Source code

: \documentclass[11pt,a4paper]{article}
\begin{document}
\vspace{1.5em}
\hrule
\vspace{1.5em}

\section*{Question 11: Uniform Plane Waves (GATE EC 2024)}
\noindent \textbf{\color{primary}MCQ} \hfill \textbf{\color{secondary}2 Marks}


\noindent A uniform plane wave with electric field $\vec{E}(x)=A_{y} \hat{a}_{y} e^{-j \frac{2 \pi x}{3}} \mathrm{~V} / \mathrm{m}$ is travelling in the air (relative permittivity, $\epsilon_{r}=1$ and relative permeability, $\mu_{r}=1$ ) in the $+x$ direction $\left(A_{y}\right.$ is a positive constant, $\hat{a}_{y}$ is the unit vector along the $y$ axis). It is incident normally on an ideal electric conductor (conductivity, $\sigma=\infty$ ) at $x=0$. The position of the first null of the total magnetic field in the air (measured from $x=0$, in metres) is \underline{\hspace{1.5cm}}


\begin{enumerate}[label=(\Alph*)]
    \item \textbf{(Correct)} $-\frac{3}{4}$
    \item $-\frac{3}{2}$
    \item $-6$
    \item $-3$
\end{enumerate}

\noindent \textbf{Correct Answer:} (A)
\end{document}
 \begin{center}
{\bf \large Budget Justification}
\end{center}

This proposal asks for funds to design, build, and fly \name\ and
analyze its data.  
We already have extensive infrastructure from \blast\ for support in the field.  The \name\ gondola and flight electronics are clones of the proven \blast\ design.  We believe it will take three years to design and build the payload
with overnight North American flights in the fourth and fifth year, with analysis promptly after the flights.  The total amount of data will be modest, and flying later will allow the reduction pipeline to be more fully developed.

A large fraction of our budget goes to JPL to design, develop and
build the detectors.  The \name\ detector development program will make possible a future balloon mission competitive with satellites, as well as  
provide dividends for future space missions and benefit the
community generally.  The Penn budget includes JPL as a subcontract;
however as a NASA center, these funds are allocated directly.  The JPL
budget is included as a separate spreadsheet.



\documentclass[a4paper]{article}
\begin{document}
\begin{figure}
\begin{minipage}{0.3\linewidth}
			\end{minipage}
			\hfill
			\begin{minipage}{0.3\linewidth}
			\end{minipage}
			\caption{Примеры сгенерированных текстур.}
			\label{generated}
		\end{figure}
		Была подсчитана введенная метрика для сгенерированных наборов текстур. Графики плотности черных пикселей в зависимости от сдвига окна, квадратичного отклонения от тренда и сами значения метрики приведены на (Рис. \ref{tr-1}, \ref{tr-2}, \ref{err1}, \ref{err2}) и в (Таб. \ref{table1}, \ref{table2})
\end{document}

* * * * * * * * *

* **Exercise objective**:
Look through the records and copy down every line that holds "item".

* **Output below**:
    \item \textbf{(Correct)} $-\frac{3}{4}$
    \item $-\frac{3}{2}$
    \item $-6$
    \item $-3$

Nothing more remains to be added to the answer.